### Brief:
Reproduce each entry exactly as it reads. Leave the images out.

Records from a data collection
_ _ _ _ _ _ _

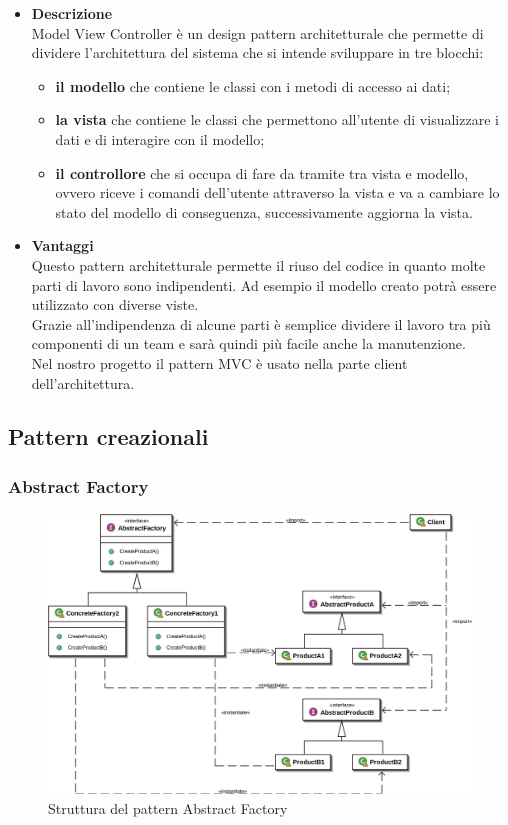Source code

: 		\begin{itemize}	
			\item \textbf{Descrizione} \\ Model View Controller è un design pattern architetturale che permette di dividere l'architettura del sistema che si intende sviluppare in tre blocchi:
			\begin{itemize}
				\item \textbf{il modello} che contiene le classi con i metodi di accesso ai dati;
				\item \textbf{la vista} che contiene le classi che permettono all'utente di visualizzare i dati e di interagire con il modello;
				\item \textbf{il controllore} che si occupa di fare da tramite tra vista e modello, ovvero riceve i comandi dell'utente attraverso la vista e va a cambiare lo stato del modello di conseguenza, successivamente aggiorna la vista.				
			\end{itemize}
			
			\item \textbf{Vantaggi} \\
			Questo pattern architetturale permette il riuso del codice in quanto molte parti di lavoro sono indipendenti. Ad esempio il modello creato potrà essere utilizzato con diverse viste. \\ Grazie all'indipendenza di alcune parti è semplice dividere il lavoro tra più componenti di un team e sarà quindi più facile anche la manutenzione.
			\utilizzo \\
			Nel nostro progetto il pattern MVC è usato nella parte client dell'architettura. 
		\end{itemize}
		
		\newpage
		
\subsection{Pattern creazionali}
	\subsubsection{Abstract Factory}
	
	\begin{figure}[!h]
		\centering
		\includegraphics[scale=0.2]{img/abstract_factory}  
		\caption{Struttura del pattern Abstract Factory}
	\end{figure}
	
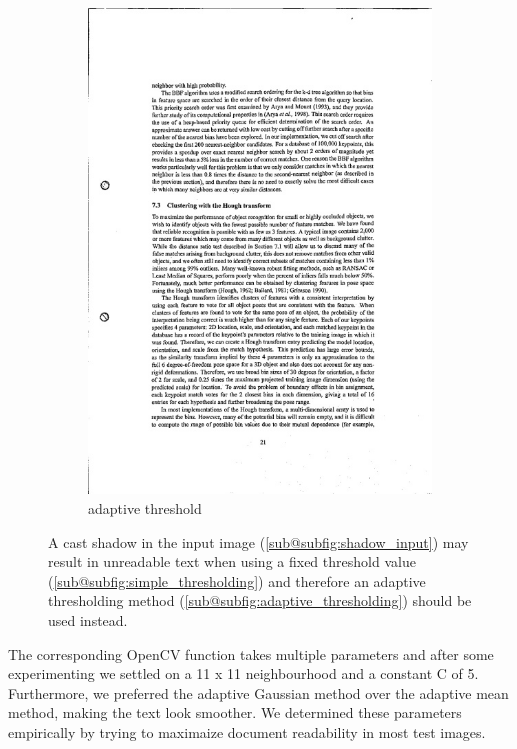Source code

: \documentclass[bibliography=totoc]{scrartcl}
\begin{document}
\begin{figure}[hb!]
\begin{subfigure}[t]{0.28\linewidth}
		\includegraphics[width=\linewidth]{imgs/threshold/bad_lighting_adaptive.jpg}
		\caption{adaptive threshold}
		\label{subfig:adaptive_thresholding}
	\end{subfigure}
	\caption{A cast shadow in the input image (\ref{sub@subfig:shadow_input}) may result in unreadable text when using a fixed threshold value (\ref{sub@subfig:simple_thresholding}) and therefore an adaptive thresholding method  (\ref{sub@subfig:adaptive_thresholding}) should be used instead.}
	\label{fig:thresholding}
\end{figure}


The corresponding OpenCV function takes multiple parameters and after some experimenting we settled on a 11 x 11 neighbourhood and a constant C of 5.
Furthermore, we preferred the adaptive Gaussian method over the adaptive mean method, making the text look smoother.
We determined these parameters empirically by trying to maximaize document readability in most test images.
\end{document}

_ _ _ _ _ _ _

### Problem solution:
Source code

: 		\begin{itemize}	
			\item \textbf{Descrizione} \\ Model View Controller è un design pattern architetturale che permette di dividere l'architettura del sistema che si intende sviluppare in tre blocchi:
			\begin{itemize}
				\item \textbf{il modello} che contiene le classi con i metodi di accesso ai dati;
				\item \textbf{la vista} che contiene le classi che permettono all'utente di visualizzare i dati e di interagire con il modello;
				\item \textbf{il controllore} che si occupa di fare da tramite tra vista e modello, ovvero riceve i comandi dell'utente attraverso la vista e va a cambiare lo stato del modello di conseguenza, successivamente aggiorna la vista.				
			\end{itemize}
			
			\item \textbf{Vantaggi} \\
			Questo pattern architetturale permette il riuso del codice in quanto molte parti di lavoro sono indipendenti. Ad esempio il modello creato potrà essere utilizzato con diverse viste. \\ Grazie all'indipendenza di alcune parti è semplice dividere il lavoro tra più componenti di un team e sarà quindi più facile anche la manutenzione.
			\utilizzo \\
			Nel nostro progetto il pattern MVC è usato nella parte client dell'architettura. 
		\end{itemize}
		
		\newpage
		
\subsection{Pattern creazionali}
	\subsubsection{Abstract Factory}
	
	\begin{figure}[!h]
		\centering
		\includegraphics[scale=0.2]{img/abstract_factory}  
		\caption{Struttura del pattern Abstract Factory}
	\end{figure}
	
Source code

: \documentclass[bibliography=totoc]{scrartcl}
\begin{document}
\begin{figure}[hb!]
\begin{subfigure}[t]{0.28\linewidth}
		\includegraphics[width=\linewidth]{imgs/threshold/bad_lighting_adaptive.jpg}
		\caption{adaptive threshold}
		\label{subfig:adaptive_thresholding}
	\end{subfigure}
	\caption{A cast shadow in the input image (\ref{sub@subfig:shadow_input}) may result in unreadable text when using a fixed threshold value (\ref{sub@subfig:simple_thresholding}) and therefore an adaptive thresholding method  (\ref{sub@subfig:adaptive_thresholding}) should be used instead.}
	\label{fig:thresholding}
\end{figure}


The corresponding OpenCV function takes multiple parameters and after some experimenting we settled on a 11 x 11 neighbourhood and a constant C of 5.
Furthermore, we preferred the adaptive Gaussian method over the adaptive mean method, making the text look smoother.
We determined these parameters empirically by trying to maximaize document readability in most test images.
\end{document}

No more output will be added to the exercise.